**THE DATA:**

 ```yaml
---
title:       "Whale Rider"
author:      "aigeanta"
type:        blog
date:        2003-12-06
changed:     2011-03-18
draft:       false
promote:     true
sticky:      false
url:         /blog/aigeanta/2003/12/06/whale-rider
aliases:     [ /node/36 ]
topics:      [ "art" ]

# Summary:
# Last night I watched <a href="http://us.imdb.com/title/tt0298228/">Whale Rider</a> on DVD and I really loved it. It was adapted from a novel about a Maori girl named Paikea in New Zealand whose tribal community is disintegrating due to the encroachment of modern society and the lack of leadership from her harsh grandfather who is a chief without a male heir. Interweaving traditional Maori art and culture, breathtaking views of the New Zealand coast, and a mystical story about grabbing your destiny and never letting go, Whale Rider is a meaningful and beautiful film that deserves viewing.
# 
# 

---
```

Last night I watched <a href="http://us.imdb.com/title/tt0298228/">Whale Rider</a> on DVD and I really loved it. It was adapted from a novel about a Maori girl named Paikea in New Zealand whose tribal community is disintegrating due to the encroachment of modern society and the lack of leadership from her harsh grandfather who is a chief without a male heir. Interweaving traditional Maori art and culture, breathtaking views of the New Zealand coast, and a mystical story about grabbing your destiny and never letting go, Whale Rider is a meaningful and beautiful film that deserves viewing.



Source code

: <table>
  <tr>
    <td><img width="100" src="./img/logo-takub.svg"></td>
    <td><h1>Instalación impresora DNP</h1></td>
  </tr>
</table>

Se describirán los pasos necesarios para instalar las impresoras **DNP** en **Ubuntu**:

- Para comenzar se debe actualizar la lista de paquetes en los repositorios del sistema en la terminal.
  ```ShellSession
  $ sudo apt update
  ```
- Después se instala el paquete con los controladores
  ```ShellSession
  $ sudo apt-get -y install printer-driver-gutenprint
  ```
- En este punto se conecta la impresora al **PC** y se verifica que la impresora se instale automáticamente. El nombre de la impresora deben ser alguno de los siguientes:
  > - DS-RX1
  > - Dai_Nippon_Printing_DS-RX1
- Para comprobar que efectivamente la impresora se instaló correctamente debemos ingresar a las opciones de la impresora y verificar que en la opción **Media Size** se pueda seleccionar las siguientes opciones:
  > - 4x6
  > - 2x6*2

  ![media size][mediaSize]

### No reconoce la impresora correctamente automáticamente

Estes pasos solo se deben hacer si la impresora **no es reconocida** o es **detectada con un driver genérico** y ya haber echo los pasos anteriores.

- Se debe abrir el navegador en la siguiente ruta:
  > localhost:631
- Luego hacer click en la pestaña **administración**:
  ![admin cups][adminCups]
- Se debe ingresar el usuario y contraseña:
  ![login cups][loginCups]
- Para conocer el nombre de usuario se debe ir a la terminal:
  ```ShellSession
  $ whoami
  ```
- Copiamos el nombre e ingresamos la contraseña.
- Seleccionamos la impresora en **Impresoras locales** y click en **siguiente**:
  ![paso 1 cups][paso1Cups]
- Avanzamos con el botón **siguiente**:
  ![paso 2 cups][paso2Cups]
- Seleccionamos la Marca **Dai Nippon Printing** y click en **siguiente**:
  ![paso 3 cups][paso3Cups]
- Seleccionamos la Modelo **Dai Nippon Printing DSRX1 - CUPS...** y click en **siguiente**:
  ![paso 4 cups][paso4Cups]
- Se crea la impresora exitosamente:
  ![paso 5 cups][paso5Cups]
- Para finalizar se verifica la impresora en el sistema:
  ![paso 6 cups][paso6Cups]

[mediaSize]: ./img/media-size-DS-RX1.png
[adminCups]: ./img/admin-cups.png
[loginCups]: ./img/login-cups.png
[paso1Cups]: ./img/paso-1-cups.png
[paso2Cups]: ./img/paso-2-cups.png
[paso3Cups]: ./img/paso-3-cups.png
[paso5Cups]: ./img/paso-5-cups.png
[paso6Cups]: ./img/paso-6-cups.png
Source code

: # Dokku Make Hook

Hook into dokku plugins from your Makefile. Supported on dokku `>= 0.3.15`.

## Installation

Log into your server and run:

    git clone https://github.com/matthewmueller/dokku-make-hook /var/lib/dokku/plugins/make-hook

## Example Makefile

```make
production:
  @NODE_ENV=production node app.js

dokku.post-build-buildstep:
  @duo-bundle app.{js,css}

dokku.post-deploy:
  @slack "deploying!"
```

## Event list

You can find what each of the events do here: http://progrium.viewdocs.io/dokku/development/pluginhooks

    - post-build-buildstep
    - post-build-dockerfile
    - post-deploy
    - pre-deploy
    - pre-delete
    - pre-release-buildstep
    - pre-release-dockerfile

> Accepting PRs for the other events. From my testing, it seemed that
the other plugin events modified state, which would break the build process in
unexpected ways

**WHAT TO PRODUCE:**
Return every line from the material that contains the word "ingresar".

**SOLVED PROBLEM:**
- Para comprobar que efectivamente la impresora se instaló correctamente debemos ingresar a las opciones de la impresora y verificar que en la opción **Media Size** se pueda seleccionar las siguientes opciones:
- Se debe ingresar el usuario y contraseña:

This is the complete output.